__What you will do__. Output every entry below exactly, without its pictures.
═════ Task data
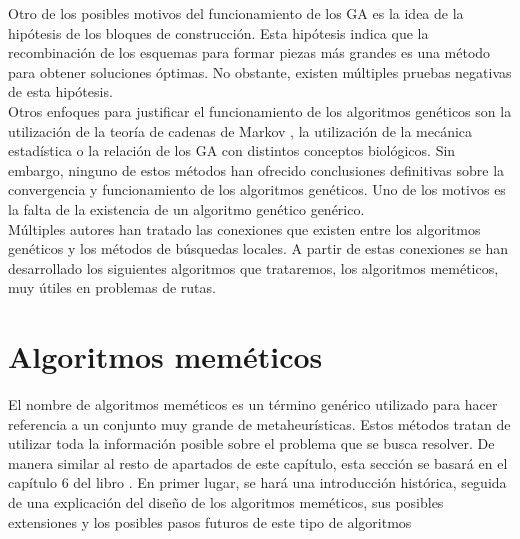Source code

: Otro de los posibles motivos del funcionamiento de los GA es la idea de la hipótesis de los bloques de construcción. Esta hipótesis indica que la recombinación de los esquemas para formar piezas más grandes es una método para obtener soluciones óptimas. No obstante, existen múltiples pruebas negativas de esta hipótesis.\\

Otros enfoques para justificar el funcionamiento de los algoritmos genéticos son la utilización de la teoría de cadenas de Markov \cite{Vose1995ModelingSG}, la utilización de la mecánica estadística \cite{Shapiro1994ASM} o la relación de los GA con distintos conceptos biológicos. Sin embargo, ninguno de estos métodos han ofrecido conclusiones definitivas sobre la convergencia y funcionamiento de los algoritmos genéticos. Uno de los motivos es la falta de la existencia de un algoritmo genético genérico.\\

Múltiples autores han tratado las conexiones que existen entre los algoritmos genéticos y los métodos de búsquedas locales. A partir de estas conexiones se han desarrollado los siguientes algoritmos que trataremos, los algoritmos meméticos, muy útiles en problemas de rutas.
\section{Algoritmos meméticos}
El nombre de algoritmos meméticos es un término genérico utilizado para hacer referencia a un conjunto muy grande de metaheurísticas. Estos métodos tratan de utilizar toda la información posible sobre el problema que se busca resolver. De manera similar al resto de apartados de este capítulo, esta sección se basará en el capítulo 6 del libro \cite{metah-hb}. En primer lugar, se hará una introducción histórica, seguida de una explicación del diseño de los algoritmos meméticos, sus posibles extensiones y los posibles pasos futuros de este tipo de algoritmos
══════════
__Exercise output__.
Source code

: Otro de los posibles motivos del funcionamiento de los GA es la idea de la hipótesis de los bloques de construcción. Esta hipótesis indica que la recombinación de los esquemas para formar piezas más grandes es una método para obtener soluciones óptimas. No obstante, existen múltiples pruebas negativas de esta hipótesis.\\

Otros enfoques para justificar el funcionamiento de los algoritmos genéticos son la utilización de la teoría de cadenas de Markov \cite{Vose1995ModelingSG}, la utilización de la mecánica estadística \cite{Shapiro1994ASM} o la relación de los GA con distintos conceptos biológicos. Sin embargo, ninguno de estos métodos han ofrecido conclusiones definitivas sobre la convergencia y funcionamiento de los algoritmos genéticos. Uno de los motivos es la falta de la existencia de un algoritmo genético genérico.\\

Múltiples autores han tratado las conexiones que existen entre los algoritmos genéticos y los métodos de búsquedas locales. A partir de estas conexiones se han desarrollado los siguientes algoritmos que trataremos, los algoritmos meméticos, muy útiles en problemas de rutas.
\section{Algoritmos meméticos}
El nombre de algoritmos meméticos es un término genérico utilizado para hacer referencia a un conjunto muy grande de metaheurísticas. Estos métodos tratan de utilizar toda la información posible sobre el problema que se busca resolver. De manera similar al resto de apartados de este capítulo, esta sección se basará en el capítulo 6 del libro \cite{metah-hb}. En primer lugar, se hará una introducción histórica, seguida de una explicación del diseño de los algoritmos meméticos, sus posibles extensiones y los posibles pasos futuros de este tipo de algoritmos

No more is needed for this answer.